During the General Meeting, each shareholder may submit draft resolutions regarding matters introduced to the agenda. Furthermore, each shareholder shall have the right to propose amendments and extensions to draft resolutions included in the agenda of the General Meeting until closing the discussion on the agenda item pertaining to the draft resolution involved in the proposal. Such proposals, along with a brief substantiation and with the specification of the shareholder’s full name or company, shall be submitted in writing, separately for each draft resolution, to the Chair of the General Meeting.

Exercising the voting right via a proxy

Pursuant to Articles 412 and 4121 of the Commercial Companies Code, shareholders may participate in the General Meeting of the Atende S.A. company and exercise their voting rights in person or through proxies.

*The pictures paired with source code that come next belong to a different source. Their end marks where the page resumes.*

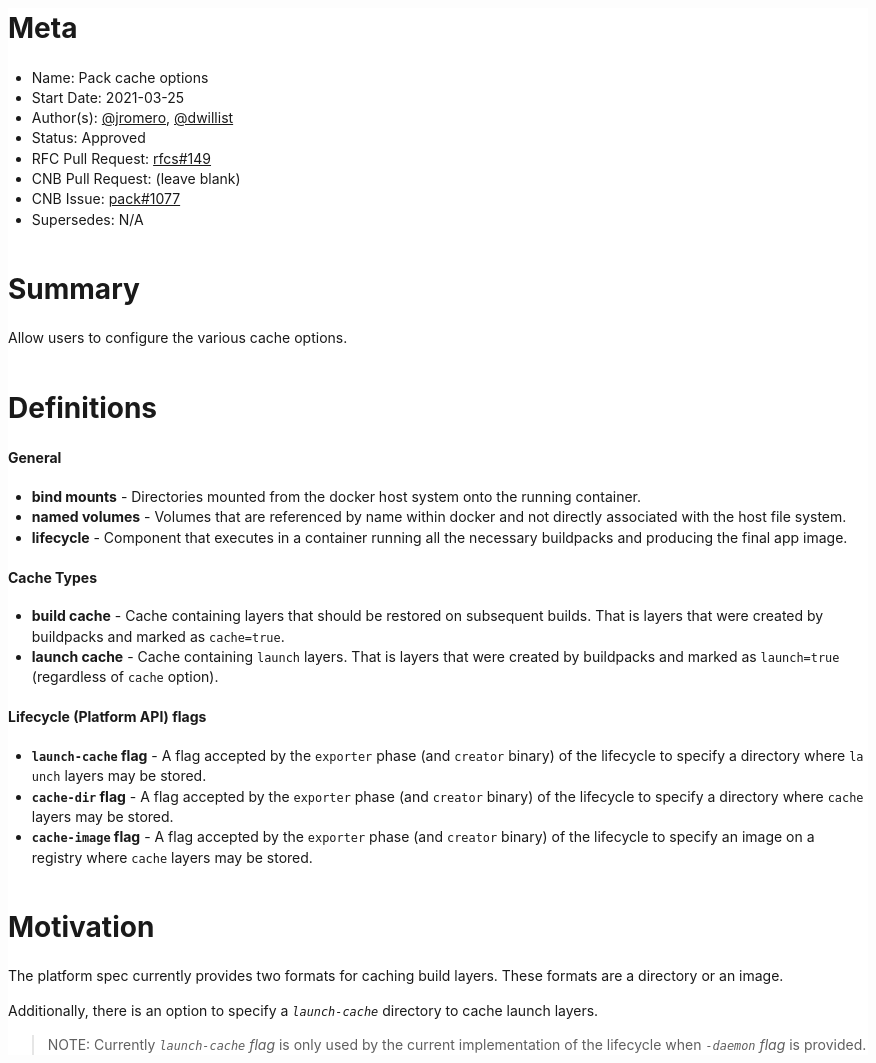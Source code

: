 # Meta
[meta]: #meta
- Name: Pack cache options
- Start Date: 2021-03-25
- Author(s): [@jromero](https://github.com/jromero), [@dwillist](https://github.com/dwillist)
- Status: Approved
- RFC Pull Request: [rfcs#149](https://github.com/buildpacks/rfcs/pull/149)
- CNB Pull Request: (leave blank)
- CNB Issue: [pack#1077](https://github.com/buildpacks/pack/issues/1077)
- Supersedes: N/A

# Summary
[summary]: #summary



Allow users to configure the various cache options.

# Definitions
[definitions]: #definitions



#### General

* **bind mounts** - Directories mounted from the docker host system onto the running container.
* **named volumes** - Volumes that are referenced by name within docker and not directly associated with the host file system.
* **lifecycle** - Component that executes in a container running all the necessary buildpacks and producing the final app image.

#### Cache Types
* **build cache** - Cache containing layers that should be restored on subsequent builds. That is layers that were created by buildpacks and marked as `cache=true`.
* **launch cache** - Cache containing `launch` layers. That is layers that were created by buildpacks and marked as `launch=true` (regardless of `cache` option).

#### Lifecycle (Platform API) flags
* **`launch-cache` flag** - A flag accepted by the `exporter` phase (and `creator` binary) of the lifecycle to specify a directory where `launch` layers may be stored.
* **`cache-dir` flag** -  A flag accepted by the `exporter` phase (and `creator` binary) of the lifecycle to specify a directory where `cache` layers may be stored.
* **`cache-image` flag** -  A flag accepted by the `exporter` phase (and `creator` binary) of the lifecycle to specify an image on a registry where `cache` layers may be stored.

# Motivation
[motivation]: #motivation

The platform spec currently provides two formats for caching build layers. These formats are a directory or an image.

Additionally, there is an option to specify a _`launch-cache`_ directory to cache launch layers.

> NOTE: Currently _`launch-cache` flag_ is only used by the current implementation of the lifecycle when _`-daemon` flag_ is provided.


[what-it-is]: #what-it-is
[how-it-works]: #how-it-works
[drawbacks]: #drawbacks
[alternatives]: #alternatives
[prior-art]: #prior-art
[unresolved-questions]: #unresolved-questions
[spec-changes]: #spec-changes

Shareholders who are natural persons may participate in the General Meeting and exercise their voting rights in person or through proxies.

Shareholders other than natural persons may participate in the General Meeting and exercise their voting rights through a person authorized to make declarations of will on their behalf or through proxies. A representative of a legal person must produce a current copy of entry to the relevant court register, indicating persons authorized to represent such an entity. A representative not listed in such a copy of entry must have a letter of attorney signed by persons authorized to represent the entity.

The letter of attorney must be made in writing or in an electronic form, otherwise being null and void. A template letter of attorney is provided at the end of this announcement and is available, as of the date of this announcement, at the Company’s website at www.atende.pl in the tab Investor Relations / General Meetings, or in the Company’s office in Warsaw at ul. Grochowska 21A, from 9 a.m. to 4 p.m.

The power of attorney authorising a person to participate in the General Meeting of the Company and to exercise the voting right may be granted in an electronic form. Such an electronic letter of attorney does not have to be signed with a secure digital signature verifiable against a valid qualified certificate. An electronic letter of attorney must ensure the identification of the shareholder and the proxy.

The electronic power of attorney shall be e-mailed to [email protected] by the time of opening the General Meeting. The Company shall be notified of the electronic powers of attorney issued through an electronic message e-mailed to [email protected]. Such a notification must include the exact identification of the proxy and of the principal, including their full names, series and numbers of ID cards, addresses, phone numbers, and e-mail addresses. The information on the powers of attorney issued shall also include the number of shares whose voting rights will be exercised, and the date and name of the Company’s General Meeting where such rights will be exercised.

The electronic letter of attorney must be issued as a separate document signed by the shareholder or by an authorized representative of the shareholder, and must be e-mailed as a PDF attachment to the e-mail address specified above. An electronic power of attorney must be accompanied by documents confirming the authorization of the shareholder to participate in the General Meeting. The proxy shall produce the letter of attorney when the list of attendance is drawn up.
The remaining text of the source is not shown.